Mark Steese <mark_ste...@yahoo.com> wrote:
>
> And I expressed my opinion of that argument, which is something you
> specifically invited the posters here to do. What's the problem?

The problem? .....
Sabrina seems to be incapable of responding:

"You made some good points with A, B, and C.
While I concede that such-and-such might have occurred,
your conclusion seem far-fetched because of this and that.
And your argument fails to take into account E and F.
As a result, it seems much more likely to me that G occurred."
..............................................
IMO, Mark Steese won the argument hands down.

1) Philip Sparrow of Stratford is *primarily* Philip Sidney.
2) Philip Sparrow of Stratford is secondarily Will Shakspere.
------------------------------------------------------------------
September 9, 1566: 12 yr.old Philip Sidney visits Stratford
................................................................
September 9, 1513: The Battle of Flodden Field
September 9, 1603: George Carey dies from Mercury poisoning!
September 9, 1608: Shakespeare's Mother, Mary, buried
September 9, 1634: Lt.
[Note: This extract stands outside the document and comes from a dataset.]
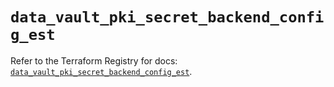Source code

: # `data_vault_pki_secret_backend_config_est`

Refer to the Terraform Registry for docs: [`data_vault_pki_secret_backend_config_est`](https://registry.terraform.io/providers/hashicorp/vault/4.5.0/docs/data-sources/pki_secret_backend_config_est).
Hammond (Ham.Lt.) visits Stratford
September 9, 1746: John Ward plays Othello in Stratford
------------------------------------------------------------------
> Sabrina Feldman <sabrinamariefeld...@gmail.com> wrote:
>>
>> I'm not aware of any Stratfordian to have written about
>> Philip Sparrow who hasn't admitted this as a reasonable
>> possibility or strong likelihood.

Which should certainly make one a little suspicious.

Mark Steese <mark_ste...@yahoo.com> wrote:
>
> As I noted, and will note again, both Bardolators (your "Stratfordians")
> and Bardoclasts (that would be you) see Shakespeare in texts where he
> is not present. I'm well aware that Katharine Duncan-Jones and Michael
> Wood, among others (including John Berryman, who really ought to have
> known better), take the nonsense about Philip Sparrow representing
> Shakespeare seriously.
------------------------------------------------------------------
http://www.gradesaver.com/astrophil-and-stella/study-guide/section4/

Astrophil and Stella by Philip Sidney Summary and Analysis
............................................
<<Sonnet 83. Astrophel criticizes the sparrow that has crept into
Stella's favor with its sweet song. Astrophel allowed the sparrow to
spend time with Stella despite his jealousy because he did not think
that the sparrow would take advantage of him. But the sparrow has
become ambitious, chirping his song into Stella's ear and kissing her.
Astrophel warns Philip that if he does not exercise caution in his
behavior with Stella, Astrophel will strangle him.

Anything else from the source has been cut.